__WHAT YOU ARE ASKED TO DO__.
Show the lines below that contain the string "PATH".

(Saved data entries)

◆ ◆ ◆ ◆

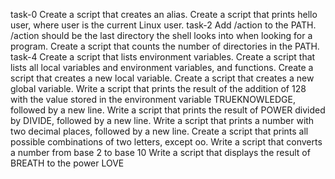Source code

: task-0 Create a script that creates an alias.
Create a script that prints hello user, where user is the current Linux user.
task-2 Add /action to the PATH. /action should be the last directory the shell looks into when looking for a program.
Create a script that counts the number of directories in the PATH.
task-4 Create a script that lists environment variables.
Create a script that lists all local variables and environment variables, and functions.
Create a script that creates a new local variable.
Create a script that creates a new global variable.
Write a script that prints the result of the addition of 128 with the value stored in the environment variable TRUEKNOWLEDGE, followed by a new line.
Write a script that prints the result of POWER divided by DIVIDE, followed by a new line.
Write a script that prints a number with two decimal places, followed by a new line.
Create a script that prints all possible combinations of two letters, except oo.
Write a script that converts a number from base 2 to base 10
Write a script that displays the result of BREATH to the power LOVE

◆ ◆ ◆ ◆

__OUTPUT__.
task-2 Add /action to the PATH. /action should be the last directory the shell looks into when looking for a program.
Create a script that counts the number of directories in the PATH.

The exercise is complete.